A NOT gate changes an input signal to its opposite; when a one goes through
a NOT gate it comes out as a zero, and vice versa. "The NOT gate is just
a nanoscale magnetic wire that is [bent] into a hairpin so that as the
domain wall moves around it, the magnetization direction is reversed,"
said Cowburn. The path that reverses the direction of magnetization is
similar to the path a car takes when it does a K-turn to reverse direction.
The researchers designed the logic circuit after realizing that they could
drive domain walls around a tiny magnetic circuit using a rotating magnetic
field, said Cowburn. "We found that the sense of rotation -- clockwise
or counter-clockwise -- is really important and can be used to give you
immense control over the flow of information," said Cowburn.
To fabricate such circuits, the researchers had to make extremely small,
smooth wires. "We had to perform some very accurate metal fabrication
-- making magnetic wires with edges that are smooth to within 10 or 20
nanometers," Cowburn said. A nanometer is one millionth of a millimeter,
or about the size of a line of 10 carbon atoms.
In order to see that the circuit was working, the researchers had to find
a way to measure whether the signal had changed. They developed a laser
that measures magnetic signals the same way an oscilloscope measures electric
signals. "You just drop the laser beam onto the part of the spintronics
circuit that you want to probe, and the magnetic waveform appears on the
computer screen," said Cowburn.
The researchers also built a larger circuit consisting of 11 NOT gates
to show that the gates can be linked together. The circuits formed a shift
register, which computers use to change the position of a series of binary
digits. Shifting the number 100 one place to the left, for example, yields
1000. Shifting it one place to the right yields 10.

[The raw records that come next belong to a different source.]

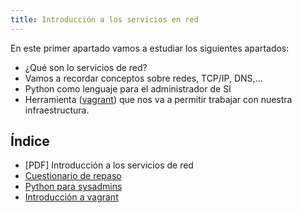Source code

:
 ```yaml
---
title: Introducción a los servicios en red
---
```


En este primer apartado vamos a estudiar los siguientes apartados:

* ¿Qué son lo servicios de red?
* Vamos a recordar conceptos sobre redes, TCP/IP, DNS,...
* Python como lenguaje para el administrador de SI
* Herramienta ([vagrant](https://www.vagrantup.com/)) que nos va a permitir trabajar con nuestra infraestructura.

## Índice

* [PDF] Introducción a los servicios de red
* [Cuestionario de repaso](repaso.html)
* [Python para sysadmins](python.html)
* [Introducción a vagrant](vagrant.html)
    
   
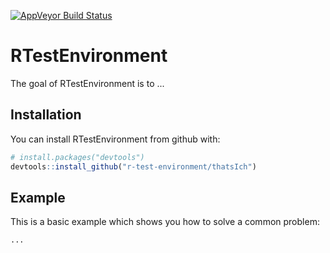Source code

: [![AppVeyor Build Status](https://ci.appveyor.com/api/projects/status/github/thatsIch/r-test-environment?branch=master&svg=true)](https://ci.appveyor.com/project/thatsIch/r-test-environment)

# RTestEnvironment

The goal of RTestEnvironment is to ...

## Installation

You can install RTestEnvironment from github with:

```R
# install.packages("devtools")
devtools::install_github("r-test-environment/thatsIch")
```

## Example

This is a basic example which shows you how to solve a common problem:

```R
...
```
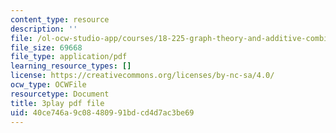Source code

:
 ```yaml
---
content_type: resource
description: ''
file: /ol-ocw-studio-app/courses/18-225-graph-theory-and-additive-combinatorics-fall-2023/RD9AWDdj-Yk_transcript.pdf
file_size: 69668
file_type: application/pdf
learning_resource_types: []
license: https://creativecommons.org/licenses/by-nc-sa/4.0/
ocw_type: OCWFile
resourcetype: Document
title: 3play pdf file
uid: 40ce746a-9c08-4809-91bd-cd4d7ac3be69
---
```

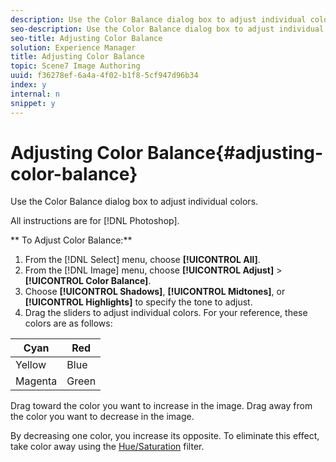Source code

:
 ```yaml
---
description: Use the Color Balance dialog box to adjust individual colors.
seo-description: Use the Color Balance dialog box to adjust individual colors.
seo-title: Adjusting Color Balance
solution: Experience Manager
title: Adjusting Color Balance
topic: Scene7 Image Authoring
uuid: f36278ef-6a4a-4f02-b1f8-5cf947d96b34
index: y
internal: n
snippet: y
---
```


# Adjusting Color Balance{#adjusting-color-balance}

Use the Color Balance dialog box to adjust individual colors.

All instructions are for [!DNL Photoshop].

** To Adjust Color Balance:** 

1. From the [!DNL Select] menu, choose **[!UICONTROL All]**.
1. From the [!DNL Image] menu, choose **[!UICONTROL Adjust]** > **[!UICONTROL Color Balance]**.
1. Choose **[!UICONTROL Shadows]**, **[!UICONTROL Midtones]**, or **[!UICONTROL Highlights]** to specify the tone to adjust.
1. Drag the sliders to adjust individual colors.
For your reference, these colors are as follows: 

|  Cyan  | Red  |
|---|---|
|  Yellow  | Blue  |
|  Magenta  | Green  |

Drag toward the color you want to increase in the image. Drag away from the color you want to decrease in the image.

By decreasing one color, you increase its opposite. To eliminate this effect, take color away using the [Hue/Saturation](../../c-vat-troubleshooting/r-vat-corr-color/t-vat-adj-hue-sat.md#task-55c27df0aa714eba88f75feaf45455fa) filter. 

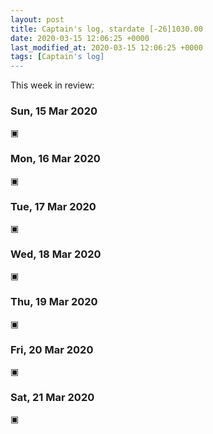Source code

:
 ```yaml
---
layout: post
title: Captain's log, stardate [-26]1030.00
date: 2020-03-15 12:06:25 +0000
last_modified_at: 2020-03-15 12:06:25 +0000
tags: [Captain's log]
---
```


This week in review:

<!-- more -->

### Sun, 15 Mar 2020
▣

### Mon, 16 Mar 2020
▣

### Tue, 17 Mar 2020
▣

### Wed, 18 Mar 2020
▣

### Thu, 19 Mar 2020
▣

### Fri, 20 Mar 2020
▣

### Sat, 21 Mar 2020
▣
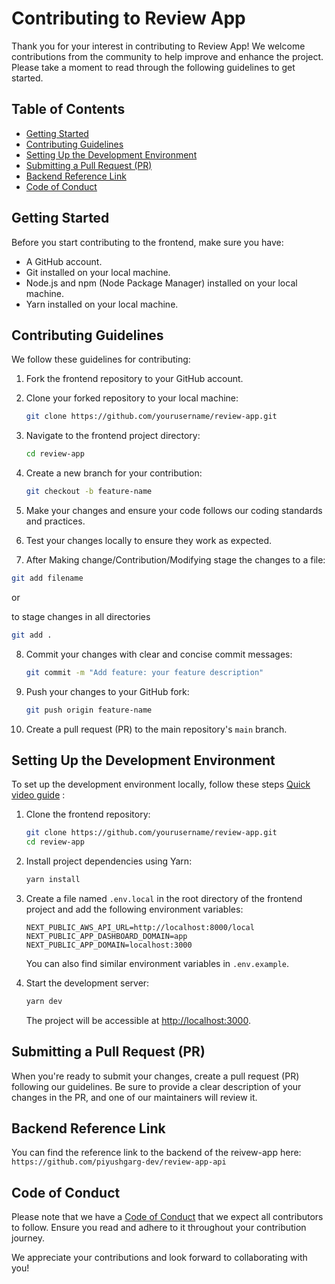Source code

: # Contributing to Review App 

Thank you for your interest in contributing to Review App! We welcome contributions from the community to help improve and enhance the project. Please take a moment to read through the following guidelines to get started.

## Table of Contents
- [Getting Started](#getting-started)
- [Contributing Guidelines](#contributing-guidelines)
- [Setting Up the Development Environment](#setting-up-the-development-environment)
- [Submitting a Pull Request (PR)](#submitting-a-pull-request-pr)
- [Backend Reference Link](#backend-reference-link)
- [Code of Conduct](#code-of-conduct)

## Getting Started

Before you start contributing to the frontend, make sure you have:

- A GitHub account.
- Git installed on your local machine.
- Node.js and npm (Node Package Manager) installed on your local machine.
- Yarn installed on your local machine.

## Contributing Guidelines

We follow these guidelines for contributing:

1. Fork the frontend repository to your GitHub account.

2. Clone your forked repository to your local machine:

   ```bash
   git clone https://github.com/yourusername/review-app.git
   ```

3. Navigate to the frontend project directory:

   ```bash
   cd review-app
   ```

4. Create a new branch for your contribution:

   ```bash
   git checkout -b feature-name
   ```

5. Make your changes and ensure your code follows our coding standards and practices.

6. Test your changes locally to ensure they work as expected.

7.  After Making change/Contribution/Modifying stage the changes to a file:

   ```bash
   git add filename
   ```
   or

   to stage changes in all directories
   ```bash
   git add .
   ```


8. Commit your changes with clear and concise commit messages:

   ```bash
   git commit -m "Add feature: your feature description"
   ```

9. Push your changes to your GitHub fork:

   ```bash
   git push origin feature-name
   ```

10. Create a pull request (PR) to the main repository's `main` branch.

## Setting Up the Development Environment

To set up the development environment locally, follow these steps [Quick video guide](https://www.loom.com/share/c0a60e1e37ad4451bfa7435027661ea4?sid=40e1810c-65a4-4b5b-a923-17bee90c733d) :

1. Clone the frontend repository:

   ```bash
   git clone https://github.com/yourusername/review-app.git
   cd review-app
   ```

2. Install project dependencies using Yarn:

   ```bash
   yarn install
   ```

3. Create a file named `.env.local` in the root directory of the frontend project and add the following environment variables:

   ```
   NEXT_PUBLIC_AWS_API_URL=http://localhost:8000/local
   NEXT_PUBLIC_APP_DASHBOARD_DOMAIN=app
   NEXT_PUBLIC_APP_DOMAIN=localhost:3000
   ```

   You can also find similar environment variables in `.env.example`.

4. Start the development server:

   ```bash
   yarn dev
   ```

   The project will be accessible at [http://localhost:3000](http://localhost:3000).

## Submitting a Pull Request (PR)

When you're ready to submit your changes, create a pull request (PR) following our guidelines. Be sure to provide a clear description of your changes in the PR, and one of our maintainers will review it.

## Backend Reference Link
You can find the reference link to the backend of the reivew-app here:
`https://github.com/piyushgarg-dev/review-app-api`

## Code of Conduct

Please note that we have a [Code of Conduct](CODE_OF_CONDUCT.md) that we expect all contributors to follow. Ensure you read and adhere to it throughout your contribution journey.

We appreciate your contributions and look forward to collaborating with you!
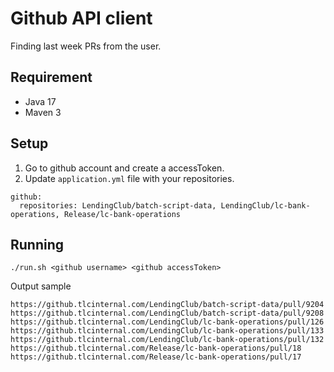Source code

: # Github API client

Finding last week PRs from the user. 

## Requirement

- Java 17
- Maven 3

## Setup

1. Go to github account and create a accessToken.
2. Update `application.yml` file with your repositories.

```properties
github:
  repositories: LendingClub/batch-script-data, LendingClub/lc-bank-operations, Release/lc-bank-operations
```

## Running
```shell
./run.sh <github username> <github accessToken>
```

Output sample
```log
https://github.tlcinternal.com/LendingClub/batch-script-data/pull/9204
https://github.tlcinternal.com/LendingClub/batch-script-data/pull/9208
https://github.tlcinternal.com/LendingClub/lc-bank-operations/pull/126
https://github.tlcinternal.com/LendingClub/lc-bank-operations/pull/133
https://github.tlcinternal.com/LendingClub/lc-bank-operations/pull/132
https://github.tlcinternal.com/Release/lc-bank-operations/pull/18
https://github.tlcinternal.com/Release/lc-bank-operations/pull/17
```
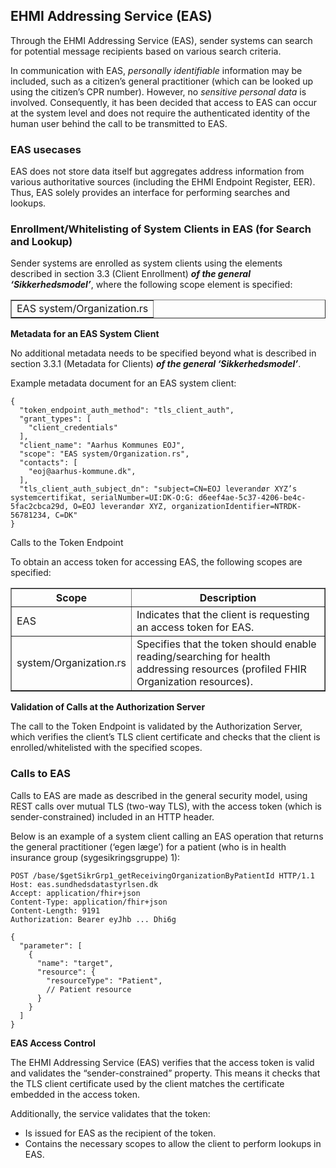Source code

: ## EHMI Addressing Service (EAS)

Through the EHMI Addressing Service (EAS), sender systems can search for potential message recipients based on various search criteria.

In communication with EAS, *personally identifiable* information may be included, such as a citizen’s general practitioner (which can be looked up using the citizen’s CPR number). However, no *sensitive personal data* is involved. Consequently, it has been decided that access to EAS can occur at the system level and does not require the authenticated identity of the human user behind the call to be transmitted to EAS.

### EAS usecases

EAS does not store data itself but aggregates address information from various authoritative sources (including the EHMI Endpoint Register, EER). Thus, EAS solely provides an interface for performing searches and lookups.

### Enrollment/Whitelisting of System Clients in EAS (for Search and Lookup)

Sender systems are enrolled as system clients using the elements described in section 3.3 (Client Enrollment) __*of the general ‘Sikkerhedsmodel’*__, where the following scope element is specified:

<table border="1">
    <tr>
        <td>EAS system/Organization.rs</td>
    </tr>
</table>

**Metadata for an EAS System Client**

No additional metadata needs to be specified beyond what is described in section 3.3.1 (Metadata for Clients) __*of the general ‘Sikkerhedsmodel’*__.

Example metadata document for an EAS system client:

```
{
  "token_endpoint_auth_method": "tls_client_auth",
  "grant_types": [
    "client_credentials"
  ],
  "client_name": "Aarhus Kommunes EOJ",
  "scope": "EAS system/Organization.rs",
  "contacts": [
    "eoj@aarhus-kommune.dk",
  ],
  "tls_client_auth_subject_dn": "subject=CN=EOJ leverandør XYZ’s systemcertifikat, serialNumber=UI:DK-O:G: d6eef4ae-5c37-4206-be4c-5fac2cbca29d, O=EOJ leverandør XYZ, organizationIdentifier=NTRDK-56781234, C=DK"
}
```

Calls to the Token Endpoint

To obtain an access token for accessing EAS, the following scopes are specified:

<table border="1">
    <tr>
        <th>Scope</th>
        <th>Description</th>
    </tr>
    <tr>
        <td>EAS</td>
        <td>Indicates that the client is requesting an access token for EAS.</td>
    </tr>
    <tr>
        <td>system/Organization.rs</td>
        <td>Specifies that the token should enable reading/searching for health addressing resources (profiled FHIR Organization resources).</td>
    </tr>
</table>

**Validation of Calls at the Authorization Server**

The call to the Token Endpoint is validated by the Authorization Server, which verifies the client’s TLS client certificate and checks that the client is enrolled/whitelisted with the specified scopes.

### Calls to EAS

Calls to EAS are made as described in the general security model, using REST calls over mutual TLS (two-way TLS), with the access token (which is sender-constrained) included in an HTTP header.

Below is an example of a system client calling an EAS operation that returns the general practitioner (‘egen læge’) for a patient (who is in health insurance group (sygesikringsgruppe) 1):

```
POST /base/$getSikrGrp1_getReceivingOrganizationByPatientId HTTP/1.1
Host: eas.sundhedsdatastyrlsen.dk
Accept: application/fhir+json
Content-Type: application/fhir+json
Content-Length: 9191
Authorization: Bearer eyJhb ... Dhi6g

{
  "parameter": [
    {
      "name": "target",
      "resource": {
        "resourceType": "Patient",
        // Patient resource
      }
    }
  ]
}
```

**EAS Access Control**

The EHMI Addressing Service (EAS) verifies that the access token is valid and validates the “sender-constrained” property. This means it checks that the TLS client certificate used by the client matches the certificate embedded in the access token.

Additionally, the service validates that the token:

-   Is issued for EAS as the recipient of the token.
-   Contains the necessary scopes to allow the client to perform lookups in EAS.
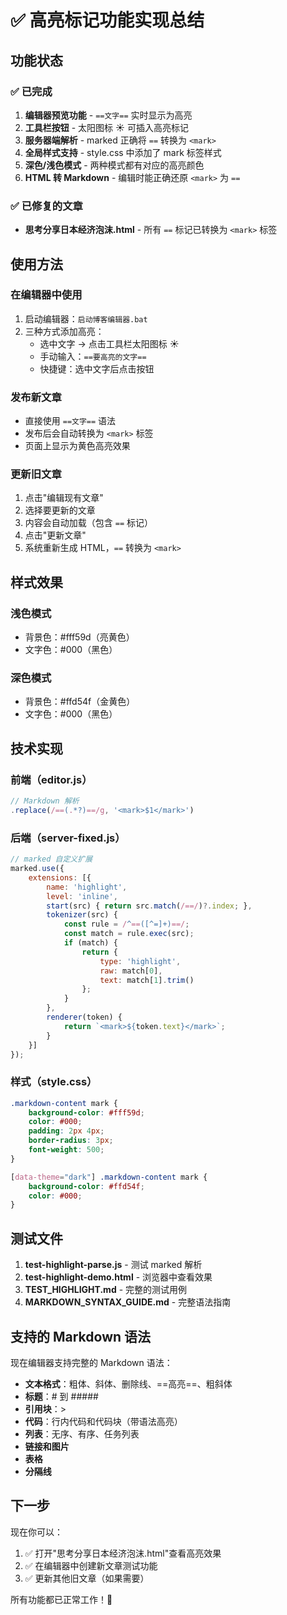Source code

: # ✅ 高亮标记功能实现总结

## 功能状态

### ✅ 已完成
1. **编辑器预览功能** - `==文字==` 实时显示为高亮
2. **工具栏按钮** - 太阳图标 ☀️ 可插入高亮标记
3. **服务器端解析** - marked 正确将 `==` 转换为 `<mark>`
4. **全局样式支持** - style.css 中添加了 mark 标签样式
5. **深色/浅色模式** - 两种模式都有对应的高亮颜色
6. **HTML 转 Markdown** - 编辑时能正确还原 `<mark>` 为 `==`

### ✅ 已修复的文章
- **思考分享日本经济泡沫.html** - 所有 `==` 标记已转换为 `<mark>` 标签

## 使用方法

### 在编辑器中使用
1. 启动编辑器：`启动博客编辑器.bat`
2. 三种方式添加高亮：
   - 选中文字 → 点击工具栏太阳图标 ☀️
   - 手动输入：`==要高亮的文字==`
   - 快捷键：选中文字后点击按钮

### 发布新文章
- 直接使用 `==文字==` 语法
- 发布后会自动转换为 `<mark>` 标签
- 页面上显示为黄色高亮效果

### 更新旧文章
1. 点击"编辑现有文章"
2. 选择要更新的文章
3. 内容会自动加载（包含 `==` 标记）
4. 点击"更新文章"
5. 系统重新生成 HTML，`==` 转换为 `<mark>`

## 样式效果

### 浅色模式
- 背景色：#fff59d（亮黄色）
- 文字色：#000（黑色）

### 深色模式
- 背景色：#ffd54f（金黄色）
- 文字色：#000（黑色）

## 技术实现

### 前端（editor.js）
```javascript
// Markdown 解析
.replace(/==(.*?)==/g, '<mark>$1</mark>')
```

### 后端（server-fixed.js）
```javascript
// marked 自定义扩展
marked.use({
    extensions: [{
        name: 'highlight',
        level: 'inline',
        start(src) { return src.match(/==/)?.index; },
        tokenizer(src) {
            const rule = /^==([^=]+)==/;
            const match = rule.exec(src);
            if (match) {
                return {
                    type: 'highlight',
                    raw: match[0],
                    text: match[1].trim()
                };
            }
        },
        renderer(token) {
            return `<mark>${token.text}</mark>`;
        }
    }]
});
```

### 样式（style.css）
```css
.markdown-content mark {
    background-color: #fff59d;
    color: #000;
    padding: 2px 4px;
    border-radius: 3px;
    font-weight: 500;
}

[data-theme="dark"] .markdown-content mark {
    background-color: #ffd54f;
    color: #000;
}
```

## 测试文件

1. **test-highlight-parse.js** - 测试 marked 解析
2. **test-highlight-demo.html** - 浏览器中查看效果
3. **TEST_HIGHLIGHT.md** - 完整的测试用例
4. **MARKDOWN_SYNTAX_GUIDE.md** - 完整语法指南

## 支持的 Markdown 语法

现在编辑器支持完整的 Markdown 语法：

- **文本格式**：粗体、斜体、删除线、==高亮==、粗斜体
- **标题**：# 到 ##### 
- **引用块**：> 
- **代码**：行内代码和代码块（带语法高亮）
- **列表**：无序、有序、任务列表
- **链接和图片**
- **表格**
- **分隔线**

## 下一步

现在你可以：
1. ✅ 打开"思考分享日本经济泡沫.html"查看高亮效果
2. ✅ 在编辑器中创建新文章测试功能
3. ✅ 更新其他旧文章（如果需要）

所有功能都已正常工作！🎉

The researchers are currently working on an AND gate, which has two or
more inputs, and returns a one rather than a zero only if all of the inputs
are one. The NOT and AND gates are the basic building blocks of computer
logic. "Once we've got [the AND gate] we could build any circuits that
could be built from conventional digital logic," said Cowburn.
Ultimately, the researchers are aiming to make a spin-based computer chip
that "does all the things that conventional electronic chips do, but with
the cost, power, size and non-volatility advantages that come from magnetic
logic," said Cowburn.
The researchers' spin design can potentially make for extremely small
chips that are relatively inexpensive to manufacture because the circuits
are made from single wires rather than semiconductor transistors, said
Cowburn. Semiconductors are shaped using chemicals and light to peel away
layers of material. The researchers devices, however, can be made from
a single layer, eliminating the need to align multiple layers, which is
one of the costliest processes in chip manufacture.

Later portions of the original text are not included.